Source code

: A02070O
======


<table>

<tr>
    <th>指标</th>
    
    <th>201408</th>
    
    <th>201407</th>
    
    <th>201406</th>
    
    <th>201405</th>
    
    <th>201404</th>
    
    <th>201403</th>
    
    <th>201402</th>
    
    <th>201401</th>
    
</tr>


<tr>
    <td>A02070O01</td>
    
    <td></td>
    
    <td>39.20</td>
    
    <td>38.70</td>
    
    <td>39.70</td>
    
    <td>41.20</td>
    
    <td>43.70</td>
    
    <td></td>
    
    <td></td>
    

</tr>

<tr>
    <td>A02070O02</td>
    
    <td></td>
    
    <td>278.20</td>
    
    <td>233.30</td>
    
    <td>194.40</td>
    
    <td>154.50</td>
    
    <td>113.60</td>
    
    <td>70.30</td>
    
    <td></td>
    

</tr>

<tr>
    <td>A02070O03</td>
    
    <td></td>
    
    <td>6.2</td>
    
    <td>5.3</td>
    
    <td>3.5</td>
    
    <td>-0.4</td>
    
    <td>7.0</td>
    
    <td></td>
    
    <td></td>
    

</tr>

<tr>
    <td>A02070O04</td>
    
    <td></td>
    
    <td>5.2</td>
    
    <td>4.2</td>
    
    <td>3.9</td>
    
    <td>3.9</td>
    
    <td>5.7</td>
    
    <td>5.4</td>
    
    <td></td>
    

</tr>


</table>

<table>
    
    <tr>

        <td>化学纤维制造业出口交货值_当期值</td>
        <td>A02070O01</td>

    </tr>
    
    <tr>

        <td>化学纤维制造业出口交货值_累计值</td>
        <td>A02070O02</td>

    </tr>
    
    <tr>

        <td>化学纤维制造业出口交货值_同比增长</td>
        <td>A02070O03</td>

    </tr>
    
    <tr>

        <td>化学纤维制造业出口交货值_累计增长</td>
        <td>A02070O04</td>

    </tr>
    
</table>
* * *
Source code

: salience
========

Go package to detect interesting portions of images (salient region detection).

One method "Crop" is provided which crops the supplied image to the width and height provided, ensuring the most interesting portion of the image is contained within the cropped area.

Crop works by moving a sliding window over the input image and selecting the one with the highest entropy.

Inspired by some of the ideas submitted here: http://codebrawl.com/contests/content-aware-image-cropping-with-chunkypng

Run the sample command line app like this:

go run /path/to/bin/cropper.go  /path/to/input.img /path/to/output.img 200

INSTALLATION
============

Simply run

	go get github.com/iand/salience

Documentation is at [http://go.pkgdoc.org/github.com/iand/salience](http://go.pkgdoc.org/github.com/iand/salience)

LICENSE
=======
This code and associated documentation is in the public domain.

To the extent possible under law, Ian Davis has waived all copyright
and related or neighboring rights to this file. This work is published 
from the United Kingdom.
* * *
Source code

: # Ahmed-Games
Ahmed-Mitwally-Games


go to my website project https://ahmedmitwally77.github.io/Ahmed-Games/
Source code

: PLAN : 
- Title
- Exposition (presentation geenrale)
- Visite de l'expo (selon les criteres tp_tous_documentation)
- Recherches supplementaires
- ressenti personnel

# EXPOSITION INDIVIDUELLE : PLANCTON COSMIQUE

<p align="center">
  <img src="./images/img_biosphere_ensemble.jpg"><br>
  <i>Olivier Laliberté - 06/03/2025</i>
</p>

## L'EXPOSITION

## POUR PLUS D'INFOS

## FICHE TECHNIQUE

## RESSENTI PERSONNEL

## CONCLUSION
* * *
WHAT TO WORK ON ->
Copy each line of the data that includes the word "input".

OUTPUT FOR THIS EXERCISE ->
Crop works by moving a sliding window over the input image and selecting the one with the highest entropy.
go run /path/to/bin/cropper.go  /path/to/input.img /path/to/output.img 200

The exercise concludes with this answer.